General pointers on reading wait statistics

  • Hello,

    I know it's not easy to answer questions about performance tuning given the variations and unique circumstances across SQL systems, but I was wondering if anyone could provide general pointers for how I might focus my investigation given a certain measure.

    I ran the Top Waits query located here on one of our SQL servers:

    http://glennberrysqlperformance.spaces.live.com/blog/cns!45041418ECCAA960!2991.entry

    Many thanks to Glenn Berry for the blog post containing this query. The query is:

    -- Isolate top waits for server instance since last restart or statistics clear

    WITH Waits AS

    (SELECT wait_type, wait_time_ms / 1000. AS wait_time_s,

    100. * wait_time_ms / SUM(wait_time_ms) OVER() AS pct,

    ROW_NUMBER() OVER(ORDER BY wait_time_ms DESC) AS rn

    FROM sys.dm_os_wait_stats

    WHERE wait_type NOT IN ('CLR_SEMAPHORE','LAZYWRITER_SLEEP','RESOURCE_QUEUE',

    'SLEEP_TASK','SLEEP_SYSTEMTASK','SQLTRACE_BUFFER_FLUSH','WAITFOR','LOGMGR_QUEUE',

    'CHECKPOINT_QUEUE','REQUEST_FOR_DEADLOCK_SEARCH','XE_TIMER_EVENT','BROKER_TO_FLUSH',

    'BROKER_TASK_STOP','CLR_MANUAL_EVENT','CLR_AUTO_EVENT','DISPATCHER_QUEUE_SEMAPHORE',

    'FT_IFTS_SCHEDULER_IDLE_WAIT','XE_DISPATCHER_WAIT', 'XE_DISPATCHER_JOIN'))

    SELECT W1.wait_type,

    CAST(W1.wait_time_s AS DECIMAL(12, 2)) AS wait_time_s,

    CAST(W1.pct AS DECIMAL(12, 2)) AS pct,

    CAST(SUM(W2.pct) AS DECIMAL(12, 2)) AS running_pct

    FROM Waits AS W1

    INNER JOIN Waits AS W2

    ON W2.rn <= W1.rn

    GROUP BY W1.rn, W1.wait_type, W1.wait_time_s, W1.pct

    HAVING SUM(W2.pct) - W1.pct < 95; -- percentage threshold

    The server in question is running SQL 2005 Standard Edition 64-bit on Windows 2003 Enterprise Edition. 16 GB of RAM with 12 GB (12288 MB) allocated to SQL Server.

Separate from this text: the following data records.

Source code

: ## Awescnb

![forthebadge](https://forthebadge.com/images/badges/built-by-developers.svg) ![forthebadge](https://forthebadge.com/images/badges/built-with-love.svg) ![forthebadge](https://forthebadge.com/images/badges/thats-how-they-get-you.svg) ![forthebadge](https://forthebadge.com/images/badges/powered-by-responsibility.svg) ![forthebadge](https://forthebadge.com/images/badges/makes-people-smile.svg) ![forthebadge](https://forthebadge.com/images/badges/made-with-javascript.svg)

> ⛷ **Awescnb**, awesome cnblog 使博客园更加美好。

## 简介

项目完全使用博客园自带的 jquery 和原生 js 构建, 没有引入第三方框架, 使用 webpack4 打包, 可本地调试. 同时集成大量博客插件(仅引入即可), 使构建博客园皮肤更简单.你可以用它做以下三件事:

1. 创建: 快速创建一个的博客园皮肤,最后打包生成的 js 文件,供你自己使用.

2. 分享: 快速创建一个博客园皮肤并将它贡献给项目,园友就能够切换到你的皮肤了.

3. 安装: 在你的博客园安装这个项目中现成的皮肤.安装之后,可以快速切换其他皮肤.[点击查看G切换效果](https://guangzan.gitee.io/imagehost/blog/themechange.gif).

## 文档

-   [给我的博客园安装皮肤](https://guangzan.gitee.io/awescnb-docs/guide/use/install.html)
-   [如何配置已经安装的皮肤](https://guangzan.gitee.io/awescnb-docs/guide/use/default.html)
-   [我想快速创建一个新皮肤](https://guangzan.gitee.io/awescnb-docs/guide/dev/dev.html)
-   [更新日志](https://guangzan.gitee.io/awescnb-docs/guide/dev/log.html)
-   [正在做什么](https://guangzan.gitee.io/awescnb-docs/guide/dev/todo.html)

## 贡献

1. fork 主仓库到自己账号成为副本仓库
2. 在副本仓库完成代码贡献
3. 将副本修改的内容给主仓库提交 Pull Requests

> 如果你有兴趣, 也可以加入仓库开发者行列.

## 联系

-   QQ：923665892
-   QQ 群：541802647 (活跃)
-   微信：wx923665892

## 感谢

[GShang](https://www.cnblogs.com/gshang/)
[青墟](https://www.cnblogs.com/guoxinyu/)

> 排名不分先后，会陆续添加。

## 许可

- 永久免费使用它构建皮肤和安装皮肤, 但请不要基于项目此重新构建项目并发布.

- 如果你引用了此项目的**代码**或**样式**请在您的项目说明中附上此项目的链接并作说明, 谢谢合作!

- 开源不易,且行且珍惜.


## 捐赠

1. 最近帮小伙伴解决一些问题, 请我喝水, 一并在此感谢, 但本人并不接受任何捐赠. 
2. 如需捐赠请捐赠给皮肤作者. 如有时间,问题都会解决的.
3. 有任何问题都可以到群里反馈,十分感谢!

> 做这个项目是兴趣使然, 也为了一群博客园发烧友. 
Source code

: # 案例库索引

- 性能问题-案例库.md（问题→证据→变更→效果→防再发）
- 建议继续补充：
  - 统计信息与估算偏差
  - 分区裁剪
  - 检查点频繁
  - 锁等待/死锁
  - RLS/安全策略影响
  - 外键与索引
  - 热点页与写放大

    Here is the result from SELECT @@VERSION:

    [font="Courier New"]Microsoft SQL Server 2005 - 9.00.3080.00 (X64) Sep 6 2009 09:15:46 Copyright (c) 1988-2005 Microsoft Corporation Standard Edition (64-bit) on Windows NT 5.2 (Build 3790: Service Pack 2)[/font]

    And here is the result of the Top Waits query. Glenn Berry's blog post points out that these wait statistics are since the last time SQL Server started. In this case,

    As you can see, CXPACKET is by far the highest percentage for the top waits (51.08%), with LCK_M_S a distant second at 14.59%. Is there any kind of general advice you can give as a starting point for investigating these wait types? Specifically, I'm wondering whether there's a way to find out what queries are contributing to the CXPACKET waits.

    wait_type wait_time_s pct running_pct

    ------------------------------------------------------------ --------------------------------------- --------------------------------------- ---------------------------------------

    CXPACKET 1272007.88 51.08 51.08

    LCK_M_S 363449.94 14.59 65.67

    SOS_SCHEDULER_YIELD 247536.67 9.94 75.61

    PAGEIOLATCH_SH 110914.13 4.45 80.07

    ASYNC_NETWORK_IO 108995.27 4.38 84.45

    OLEDB 64863.73 2.60 87.05

    LCK_M_IX 38279.98 1.54 88.59

    BACKUPIO 34273.66 1.38 89.96

    PAGELATCH_UP 33290.70 1.34 91.30

    ASYNC_IO_COMPLETION 31712.20 1.27 92.57

    BACKUPBUFFER 31179.06 1.25 93.83

    BACKUPTHREAD 30815.53 1.24 95.06

    (12 row(s) affected)

    I know that there is a SQL Server Central best practice for posting performance problems, but that article seems to be based on knowing the specific procedure in question. I'm not even at that point yet; I'm still trying to narrow down what, if any, specific processes or queries are causing the waits in the first place.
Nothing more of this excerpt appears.